NITI Aayog member (health) Dr V.K. Paul said there is currently no shortage either of RT-PCR or antigen testing kits. He emphasised the importance of masks and said that it is now imperative that masks are worn indoors too.
“In this situation, masks are absolutely necessary, so do not go out unnecessarily. Stay with family. And also, even within the family, please wear masks. Do not invite people inside homes … be careful. There is a transmissibility angle. [It is] important not to go out, not invite people. We [must] protect ourselves and our family members to the best of our ability,” Dr Paul said.
‘Do not panic & rush to hospitals, hoard medicines’
The message from both experts was that panic rather than inadequate infrastructure is getting the better of India during the second wave.
“In this disease, 85 per cent people will have mild illness. They will get well with fever medication or steam just like normal common cold. There is unnecessary panic that is causing a lot of rush outside hospitals. This causes suffering to genuine patients who miss out on beds. Hoarding of medicine at home is causing unnecessary shortage of drugs. Oxygen misuse is an important factor. There is nothing that is achieved by raising your oxygen saturation from 94-95 per cent to 98-99 per cent by administering extraneous oxygen when that could save somebody else’s life. Remdesivir was not found to have any mortality benefits, not right to think of it as a magic bullet. Only useful in moderate to severe cases,” Dr Guleria said.
Dr Paul reiterated this when he said the disease is severe in a small percentage of patients only and it is important for others to follow home isolation protocol and simpler evidence-based treatment. Highlighting the importance of the Covid vaccination pace to be maintained even as the pandemic spreads, Dr Paul clarified that there is no truth in the rumours doing the rounds that the vaccines cannot be taken by women who are menstruating.
Joint Secretary Lav Agarwal said, “We have found people, who do not need it, occupying hospital beds.

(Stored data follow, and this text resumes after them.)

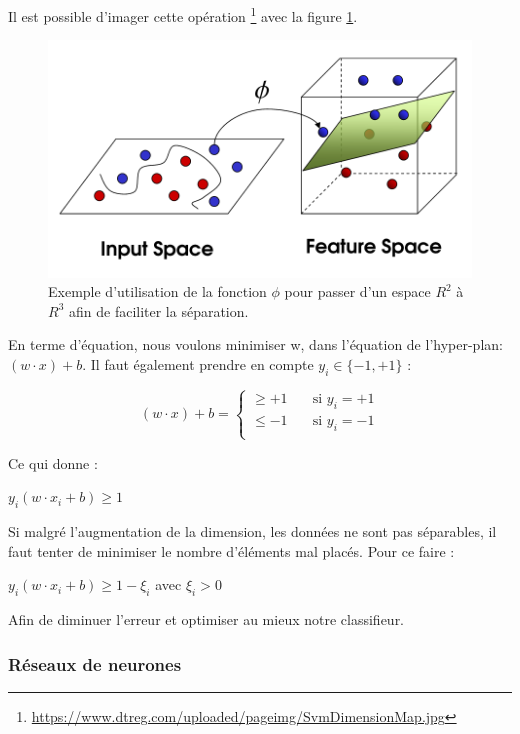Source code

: \documentclass[a4paper, 11pt]{article}
\begin{document}
Il est possible d'imager cette opération \footnote{\url{https://www.dtreg.com/uploaded/pageimg/SvmDimensionMap.jpg}} avec la figure \ref{svm_exemple_phi}.
\begin{figure}[H]
\centering
\label{svm_exemple_phi}
\includegraphics[scale=0.3]{images/svm_exemple_phi}
\caption{Exemple d'utilisation de la fonction $\phi$ pour passer d'un espace $R^2$ à $R^3$ afin de faciliter la séparation.}
\end{figure}


En terme d'équation, nous voulons minimiser w, dans l'équation de l'hyper-plan: $(w \cdot x) + b$. Il faut également prendre
en compte $y_i \in \{-1,+1\}$ :
\begin{center}
 \[ (w \cdot x) + b =
  \begin{cases}
    \ge +1   & \quad \text{si $y_i = +1$}\\
    \le -1 & \quad \text{si $y_i = -1$}\\
  \end{cases}
\]
\end{center}

 Ce qui donne \cite{svm_equation}:
\begin{center}
$y_i (w \cdot x_i + b) \ge 1$
\end{center}
Si malgré l'augmentation de la dimension, les données ne sont pas séparables, 
il faut tenter de minimiser le nombre d'éléments mal placés. Pour ce faire \cite{svm_equation}:
\begin{center}
$y_i (w \cdot x_i + b) \ge 1 - \xi_i$ avec $\xi_i > 0$ 
\end{center}
Afin de diminuer l'erreur et optimiser au mieux notre classifieur.


\subsubsection{Réseaux de neurones}
\end{document}
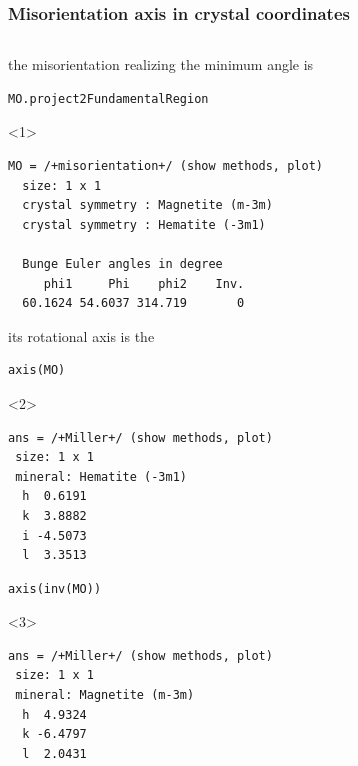 \documentclass[compress]{beamer}
\begin{document}
\begin{frame}[fragile]
  \frametitle{Misorientation axis in crystal coordinates}


\begin{columns}

  \begin{column}{0.67\textwidth}
  \begin{overlayarea}{\textwidth}{\textheight}
    the misorientation realizing the minimum angle is
    \vspace{-0.2cm}
    \begin{lstlisting}[style=input]
MO.project2FundamentalRegion
    \end{lstlisting}
\begin{onlyenv}<1>
  \vspace{-.3cm}
  \begin{lstlisting}[style=output]
MO = /+misorientation+/ (show methods, plot)
  size: 1 x 1
  crystal symmetry : Magnetite (m-3m)
  crystal symmetry : Hematite (-3m1)

  Bunge Euler angles in degree
     phi1     Phi    phi2    Inv.
  60.1624 54.6037 314.719       0
\end{lstlisting}
\end{onlyenv}

\pause

  its rotational axis is the 
  \vspace{-0.2cm}
\begin{lstlisting}[style=input]
axis(MO)
\end{lstlisting}
\vspace{-.3cm}

  \begin{onlyenv}<2>
\begin{lstlisting}[style=output]
ans = /+Miller+/ (show methods, plot)
 size: 1 x 1
 mineral: Hematite (-3m1)
  h  0.6191
  k  3.8882
  i -4.5073
  l  3.3513
\end{lstlisting}
\end{onlyenv}

\pause


\begin{lstlisting}[style=input]
axis(inv(MO))
\end{lstlisting}
\vspace{-.3cm}
    \begin{onlyenv}<3>
\begin{lstlisting}[style=output]
ans = /+Miller+/ (show methods, plot)
 size: 1 x 1
 mineral: Magnetite (m-3m)
  h  4.9324
  k -6.4797
  l  2.0431
\end{lstlisting}
\end{onlyenv}


\end{overlayarea}
\end{column}
\end{columns}
\end{frame}
\end{document}
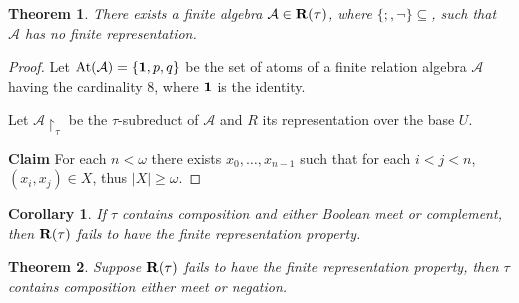 \documentclass[a4paper]{article}
\theoremstyle{defin}
\theoremstyle{theorem}
\newtheorem{theorem}{Theorem}
\theoremstyle{prop}
\theoremstyle{lemma}
\theoremstyle{ex}
\theoremstyle{col}
\newtheorem{col}{Corollary}
\theoremstyle{claim}
\begin{document}
\begin{theorem}
  There exists a finite algebra $\mathcal{A} \in {\bf R}(\tau)$, where $\{ ;, \neg \} \subseteq$, such that $\mathcal{A}$ has no finite representation.
\end{theorem}

\begin{proof}
  Let $\operatorname{At}(\mathcal{A}) = \{ {\bf 1}, p, q \}$ be the set of atoms of a finite relation algebra $\mathcal{A}$ having the cardinality $8$, where ${\bf 1}$ is the identity.

  Let $\mathcal{A} \upharpoonright_{\tau}$ be the $\tau$-subreduct of $\mathcal{A}$ and $R$ its representation over the base $U$.

  {\bf Claim} For each $n < \omega$ there exists $x_0, \dots, x_{n - 1}$ such that for each $i < j < n$, $(x_i, x_j) \in X$, thus $|X| \geq \omega$.
\end{proof}

\begin{col}
  If $\tau$ contains composition and either Boolean meet or complement, then ${\bf R}(\tau)$ fails to have the finite representation property.
\end{col}

\begin{theorem}
  Suppose ${\bf R}(\tau)$ fails to have the finite representation property, then $\tau$ contains composition either meet or negation.
\end{theorem}



\end{document}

Kindly do so only when medically advised.”
‘Oxygen transportation & not production is the problem’
Piyush Goyal, additional secretary in the Ministry of Home Affairs, said the problem currently is not of oxygen production but transportation, as enough tankers are not available.
Goyal, on 24 April, had said 9103 MT of oxygen was produced in the country. He also highlighted the efforts that are being made to improve oxygen transportation, including use of Indian Air Force planes to transport empty trucks and oxygen trains run by the Indian Railways.